→ **Your assignment**
Where an entry holds an image, leave the image out; otherwise reproduce the entry exactly.

→ **Records provided**

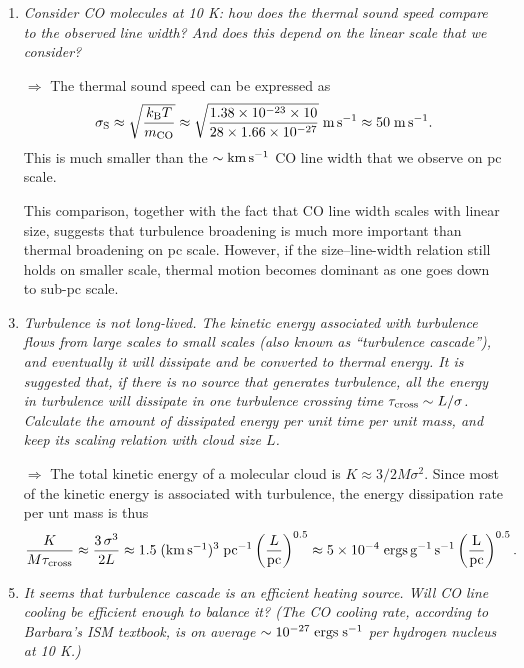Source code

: \documentclass[12pt, letterpaper]{article}
\newcommand{\pc}{\mbox{$\rm pc$}}
\newcommand{\kms}{\mbox{$\rm km\,s^{-1}$}}
\begin{document}
\begin{enumerate}
\item {\it Consider CO molecules at 10 K: how does the thermal sound speed compare to the observed line width? And does this depend on the linear scale that we consider?}

\item[$\Rightarrow$] The thermal sound speed can be expressed as
\begin{align}
    \sigma_{\rm S}
    \approx \sqrt{\frac{k_{\rm B}T}{m_{\rm CO}}}
    \approx \sqrt{\frac{1.38 \times 10^{-23} \times 10}{28 \times 1.66 \times 10^{-27}}}\rm\;m\,s^{-1}
    \approx 50\rm\;m\,s^{-1}.
\end{align}
This is much smaller than the $\sim \kms$ CO line width that we observe on pc scale.

This comparison, together with the fact that CO line width scales with linear size, suggests that turbulence broadening is much more important than thermal broadening on pc scale. However, if the size{--}line-width relation still holds on smaller scale, thermal motion becomes dominant as one goes down to sub-pc scale.

\item {\it Turbulence is not long-lived. The kinetic energy associated with turbulence flows from large scales to small scales (also known as ``turbulence cascade''), and eventually it will dissipate and be converted to thermal energy. It is suggested that, if there is no source that generates turbulence, all the energy in turbulence will dissipate in one turbulence crossing time $\tau_{\rm cross} \sim L/\sigma$. Calculate the amount of dissipated energy per unit time per unit mass, and keep its scaling relation with cloud size $L$.}

\item[$\Rightarrow$] The total kinetic energy of a molecular cloud is $K \approx 3/2M\sigma^2$.
Since most of the kinetic energy is associated with turbulence, the energy dissipation rate per unt mass is thus
\begin{align}
    \frac{K}{M\tau_{\rm cross}}
    \approx \frac{3\,\sigma^3}{2L}
    \approx 1.5\;(\kms)^3\;\pc^{-1} \left(\frac{L}{\pc}\right)^{0.5}
    \approx 5 \times 10^{-4}\rm\;ergs\,g^{-1}\,s^{-1} \left(\frac{L}{\pc}\right)^{0.5}.
\end{align}

\item {\it It seems that turbulence cascade is an efficient heating source. Will CO line cooling be efficient enough to balance it? (The CO cooling rate, according to Barbara's ISM textbook, is on average $\sim 10^{-27}\rm\;ergs\;s^{-1}$ per hydrogen nucleus at 10 K.)}
 

\end{enumerate}
\end{document}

→ **Solution to this task**
Source code

: \documentclass[12pt, letterpaper]{article}
\newcommand{\pc}{\mbox{$\rm pc$}}
\newcommand{\kms}{\mbox{$\rm km\,s^{-1}$}}
\begin{document}
\begin{enumerate}
\item {\it Consider CO molecules at 10 K: how does the thermal sound speed compare to the observed line width? And does this depend on the linear scale that we consider?}

\item[$\Rightarrow$] The thermal sound speed can be expressed as
\begin{align}
    \sigma_{\rm S}
    \approx \sqrt{\frac{k_{\rm B}T}{m_{\rm CO}}}
    \approx \sqrt{\frac{1.38 \times 10^{-23} \times 10}{28 \times 1.66 \times 10^{-27}}}\rm\;m\,s^{-1}
    \approx 50\rm\;m\,s^{-1}.
\end{align}
This is much smaller than the $\sim \kms$ CO line width that we observe on pc scale.

This comparison, together with the fact that CO line width scales with linear size, suggests that turbulence broadening is much more important than thermal broadening on pc scale. However, if the size{--}line-width relation still holds on smaller scale, thermal motion becomes dominant as one goes down to sub-pc scale.

\item {\it Turbulence is not long-lived. The kinetic energy associated with turbulence flows from large scales to small scales (also known as ``turbulence cascade''), and eventually it will dissipate and be converted to thermal energy. It is suggested that, if there is no source that generates turbulence, all the energy in turbulence will dissipate in one turbulence crossing time $\tau_{\rm cross} \sim L/\sigma$. Calculate the amount of dissipated energy per unit time per unit mass, and keep its scaling relation with cloud size $L$.}

\item[$\Rightarrow$] The total kinetic energy of a molecular cloud is $K \approx 3/2M\sigma^2$.
Since most of the kinetic energy is associated with turbulence, the energy dissipation rate per unt mass is thus
\begin{align}
    \frac{K}{M\tau_{\rm cross}}
    \approx \frac{3\,\sigma^3}{2L}
    \approx 1.5\;(\kms)^3\;\pc^{-1} \left(\frac{L}{\pc}\right)^{0.5}
    \approx 5 \times 10^{-4}\rm\;ergs\,g^{-1}\,s^{-1} \left(\frac{L}{\pc}\right)^{0.5}.
\end{align}

\item {\it It seems that turbulence cascade is an efficient heating source. Will CO line cooling be efficient enough to balance it? (The CO cooling rate, according to Barbara's ISM textbook, is on average $\sim 10^{-27}\rm\;ergs\;s^{-1}$ per hydrogen nucleus at 10 K.)}
 

\end{enumerate}
\end{document}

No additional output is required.